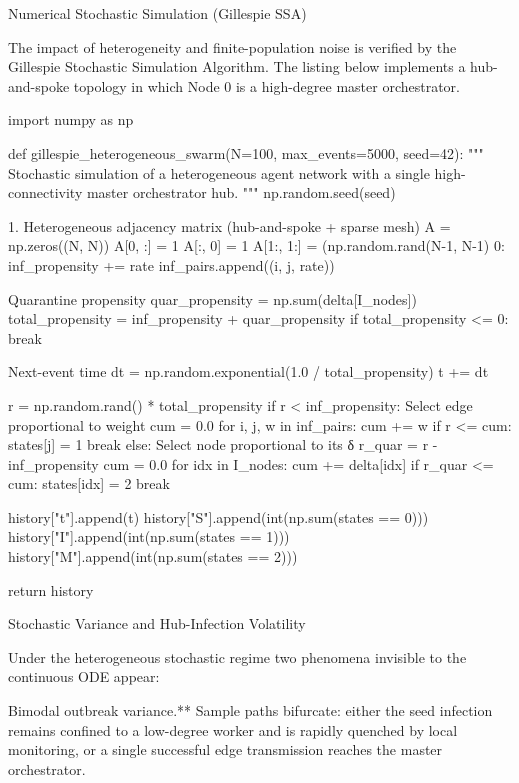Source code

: Numerical Stochastic Simulation (Gillespie SSA)

The impact of heterogeneity and finite-population noise is verified by the Gillespie Stochastic Simulation Algorithm. The listing below implements a hub-and-spoke topology in which Node 0 is a high-degree master orchestrator.

import numpy as np

def gillespie_heterogeneous_swarm(N=100, max_events=5000, seed=42):
    """
    Stochastic simulation of a heterogeneous agent network
    with a single high-connectivity master orchestrator hub.
    """
    np.random.seed(seed)

1. Heterogeneous adjacency matrix (hub-and-spoke + sparse mesh)
    A = np.zeros((N, N))
    A[0, :] = 1
    A[:, 0] = 1
    A[1:, 1:] = (np.random.rand(N-1, N-1)  0:
                    inf_propensity += rate
                    inf_pairs.append((i, j, rate))

Quarantine propensity
        quar_propensity = np.sum(delta[I_nodes])
        total_propensity = inf_propensity + quar_propensity
        if total_propensity <= 0:
            break

Next-event time
        dt = np.random.exponential(1.0 / total_propensity)
        t += dt

        r = np.random.rand() * total_propensity
        if r < inf_propensity:
Select edge proportional to weight
            cum = 0.0
            for i, j, w in inf_pairs:
                cum += w
                if r <= cum:
                    states[j] = 1
                    break
        else:
Select node proportional to its δ
            r_quar = r - inf_propensity
            cum = 0.0
            for idx in I_nodes:
                cum += delta[idx]
                if r_quar <= cum:
                    states[idx] = 2
                    break

        history["t"].append(t)
        history["S"].append(int(np.sum(states == 0)))
        history["I"].append(int(np.sum(states == 1)))
        history["M"].append(int(np.sum(states == 2)))

    return history

Stochastic Variance and Hub-Infection Volatility

Under the heterogeneous stochastic regime two phenomena invisible to the continuous ODE appear:

Bimodal outbreak variance.**  
  Sample paths bifurcate: either the seed infection remains confined to a low-degree worker and is rapidly quenched by local monitoring, or a single successful edge transmission reaches the master orchestrator.

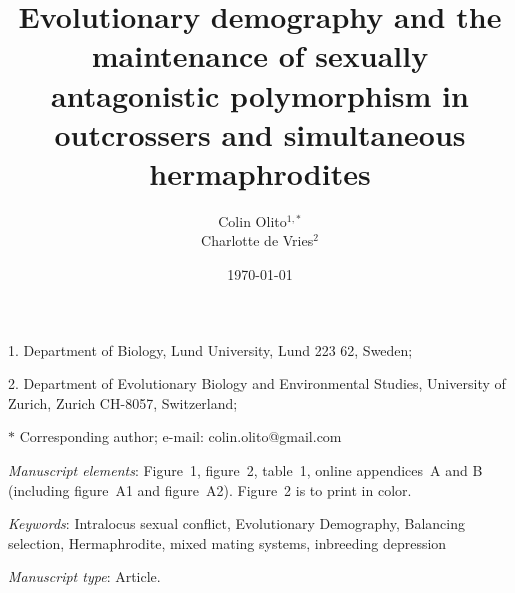 \documentclass[11pt]{article}
\begin{document}
\title{Evolutionary demography and the maintenance of sexually antagonistic polymorphism in outcrossers and simultaneous hermaphrodites}
\author{Colin Olito$^{1,\ast}$ \\ 
Charlotte de Vries$^{2}$}
\date{\today}
\maketitle

\noindent{} 1. Department of Biology, Lund University, Lund 223 62, Sweden;

\noindent{} 2.  Department of Evolutionary Biology and Environmental Studies, University of Zurich, Zurich CH-8057, Switzerland;

\noindent{} $\ast$ Corresponding author; e-mail: colin.olito@gmail.com

\bigskip

\textit{Manuscript elements}: Figure~1, figure~2, table~1, online appendices~A and B (including figure~A1 and figure~A2). Figure~2 is to print in color.

\bigskip

\textit{Keywords}: Intralocus sexual conflict, Evolutionary Demography, Balancing selection, Hermaphrodite, mixed mating systems, inbreeding depression 

\bigskip

\textit{Manuscript type}: Article. %

\bigskip


\linenumbers{}
\modulolinenumbers[3]

\newpage{}




\end{document}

════════════════════

TASK BRIEF =
Reproduce the whole listing above character for character; pictures do not belong in it.

ANSWER BOX =
Source code

: Numerical Stochastic Simulation (Gillespie SSA)

The impact of heterogeneity and finite-population noise is verified by the Gillespie Stochastic Simulation Algorithm. The listing below implements a hub-and-spoke topology in which Node 0 is a high-degree master orchestrator.

import numpy as np

def gillespie_heterogeneous_swarm(N=100, max_events=5000, seed=42):
    """
    Stochastic simulation of a heterogeneous agent network
    with a single high-connectivity master orchestrator hub.
    """
    np.random.seed(seed)

1. Heterogeneous adjacency matrix (hub-and-spoke + sparse mesh)
    A = np.zeros((N, N))
    A[0, :] = 1
    A[:, 0] = 1
    A[1:, 1:] = (np.random.rand(N-1, N-1)  0:
                    inf_propensity += rate
                    inf_pairs.append((i, j, rate))

Quarantine propensity
        quar_propensity = np.sum(delta[I_nodes])
        total_propensity = inf_propensity + quar_propensity
        if total_propensity <= 0:
            break

Next-event time
        dt = np.random.exponential(1.0 / total_propensity)
        t += dt

        r = np.random.rand() * total_propensity
        if r < inf_propensity:
Select edge proportional to weight
            cum = 0.0
            for i, j, w in inf_pairs:
                cum += w
                if r <= cum:
                    states[j] = 1
                    break
        else:
Select node proportional to its δ
            r_quar = r - inf_propensity
            cum = 0.0
            for idx in I_nodes:
                cum += delta[idx]
                if r_quar <= cum:
                    states[idx] = 2
                    break

        history["t"].append(t)
        history["S"].append(int(np.sum(states == 0)))
        history["I"].append(int(np.sum(states == 1)))
        history["M"].append(int(np.sum(states == 2)))

    return history

Stochastic Variance and Hub-Infection Volatility

Under the heterogeneous stochastic regime two phenomena invisible to the continuous ODE appear:

Bimodal outbreak variance.**  
  Sample paths bifurcate: either the seed infection remains confined to a low-degree worker and is rapidly quenched by local monitoring, or a single successful edge transmission reaches the master orchestrator.

 \documentclass[11pt]{article}
\begin{document}
\title{Evolutionary demography and the maintenance of sexually antagonistic polymorphism in outcrossers and simultaneous hermaphrodites}
\author{Colin Olito$^{1,\ast}$ \\ 
Charlotte de Vries$^{2}$}
\date{\today}
\maketitle

\noindent{} 1. Department of Biology, Lund University, Lund 223 62, Sweden;

\noindent{} 2.  Department of Evolutionary Biology and Environmental Studies, University of Zurich, Zurich CH-8057, Switzerland;

\noindent{} $\ast$ Corresponding author; e-mail: colin.olito@gmail.com

\bigskip

\textit{Manuscript elements}: Figure~1, figure~2, table~1, online appendices~A and B (including figure~A1 and figure~A2). Figure~2 is to print in color.

\bigskip

\textit{Keywords}: Intralocus sexual conflict, Evolutionary Demography, Balancing selection, Hermaphrodite, mixed mating systems, inbreeding depression 

\bigskip

\textit{Manuscript type}: Article. %

\bigskip


\linenumbers{}
\modulolinenumbers[3]

\newpage{}




\end{document}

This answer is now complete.